··· DATASET EXTRACT

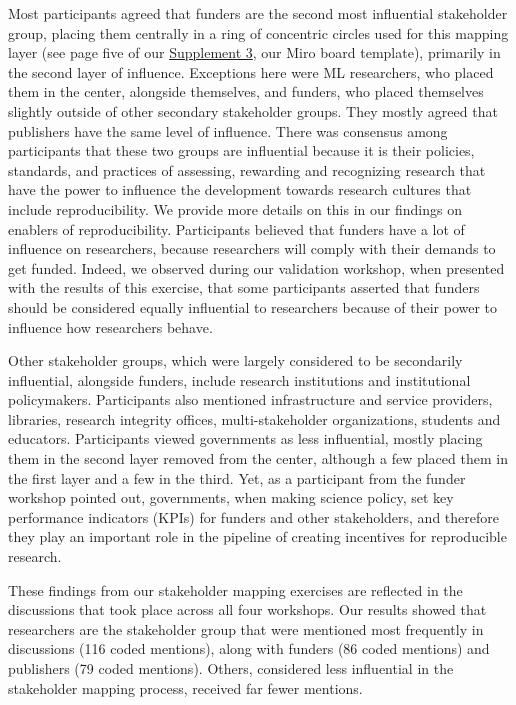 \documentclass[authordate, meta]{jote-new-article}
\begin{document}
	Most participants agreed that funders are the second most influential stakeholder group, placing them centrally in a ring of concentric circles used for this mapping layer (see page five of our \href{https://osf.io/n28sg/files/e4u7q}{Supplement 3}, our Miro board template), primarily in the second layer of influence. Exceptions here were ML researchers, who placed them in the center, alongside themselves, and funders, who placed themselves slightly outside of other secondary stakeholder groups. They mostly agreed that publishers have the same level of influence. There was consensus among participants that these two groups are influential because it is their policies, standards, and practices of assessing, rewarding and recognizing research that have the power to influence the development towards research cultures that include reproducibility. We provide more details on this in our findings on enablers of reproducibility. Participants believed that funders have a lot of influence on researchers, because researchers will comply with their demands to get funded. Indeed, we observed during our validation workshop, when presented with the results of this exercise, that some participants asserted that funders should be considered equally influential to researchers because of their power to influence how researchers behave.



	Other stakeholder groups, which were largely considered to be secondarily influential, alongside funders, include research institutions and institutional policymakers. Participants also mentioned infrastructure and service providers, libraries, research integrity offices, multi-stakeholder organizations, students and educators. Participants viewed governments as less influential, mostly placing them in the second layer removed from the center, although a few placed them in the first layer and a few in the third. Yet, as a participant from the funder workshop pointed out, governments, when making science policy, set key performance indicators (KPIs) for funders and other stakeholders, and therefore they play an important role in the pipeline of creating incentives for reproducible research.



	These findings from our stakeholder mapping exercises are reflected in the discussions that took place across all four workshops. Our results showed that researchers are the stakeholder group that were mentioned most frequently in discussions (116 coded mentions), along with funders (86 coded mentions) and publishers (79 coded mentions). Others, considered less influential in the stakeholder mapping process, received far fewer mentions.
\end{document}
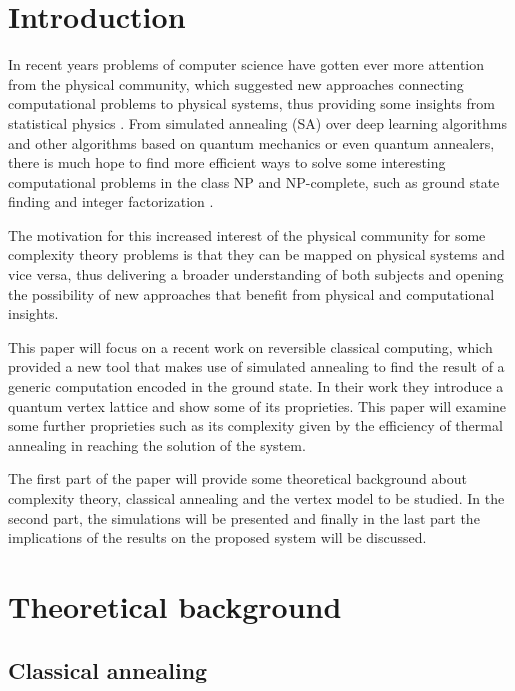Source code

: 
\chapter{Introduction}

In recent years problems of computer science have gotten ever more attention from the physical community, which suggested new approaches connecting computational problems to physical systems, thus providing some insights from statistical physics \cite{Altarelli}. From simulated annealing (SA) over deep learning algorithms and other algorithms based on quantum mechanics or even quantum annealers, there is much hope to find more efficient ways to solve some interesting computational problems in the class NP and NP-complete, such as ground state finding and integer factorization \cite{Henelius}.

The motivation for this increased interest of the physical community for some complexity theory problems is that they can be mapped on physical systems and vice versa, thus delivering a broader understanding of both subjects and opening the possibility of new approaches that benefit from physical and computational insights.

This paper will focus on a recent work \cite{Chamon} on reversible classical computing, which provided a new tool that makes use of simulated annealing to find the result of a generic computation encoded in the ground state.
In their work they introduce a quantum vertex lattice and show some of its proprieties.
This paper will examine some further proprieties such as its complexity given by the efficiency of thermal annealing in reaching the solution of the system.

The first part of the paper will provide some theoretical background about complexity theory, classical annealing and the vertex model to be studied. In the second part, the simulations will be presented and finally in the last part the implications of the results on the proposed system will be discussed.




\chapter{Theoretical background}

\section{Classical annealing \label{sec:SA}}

······

▶ _WORK TO BE COMPLETED_
An acceptable answer holds exactly the lines from the one with "Source code" through the end of the entries above, both ends kept, and no pictures at all.

▶ _WRITTEN RESPONSE_
Source code

: 
\chapter{Introduction}

In recent years problems of computer science have gotten ever more attention from the physical community, which suggested new approaches connecting computational problems to physical systems, thus providing some insights from statistical physics \cite{Altarelli}. From simulated annealing (SA) over deep learning algorithms and other algorithms based on quantum mechanics or even quantum annealers, there is much hope to find more efficient ways to solve some interesting computational problems in the class NP and NP-complete, such as ground state finding and integer factorization \cite{Henelius}.

The motivation for this increased interest of the physical community for some complexity theory problems is that they can be mapped on physical systems and vice versa, thus delivering a broader understanding of both subjects and opening the possibility of new approaches that benefit from physical and computational insights.

This paper will focus on a recent work \cite{Chamon} on reversible classical computing, which provided a new tool that makes use of simulated annealing to find the result of a generic computation encoded in the ground state.
In their work they introduce a quantum vertex lattice and show some of its proprieties.
This paper will examine some further proprieties such as its complexity given by the efficiency of thermal annealing in reaching the solution of the system.

The first part of the paper will provide some theoretical background about complexity theory, classical annealing and the vertex model to be studied. In the second part, the simulations will be presented and finally in the last part the implications of the results on the proposed system will be discussed.




\chapter{Theoretical background}

\section{Classical annealing \label{sec:SA}}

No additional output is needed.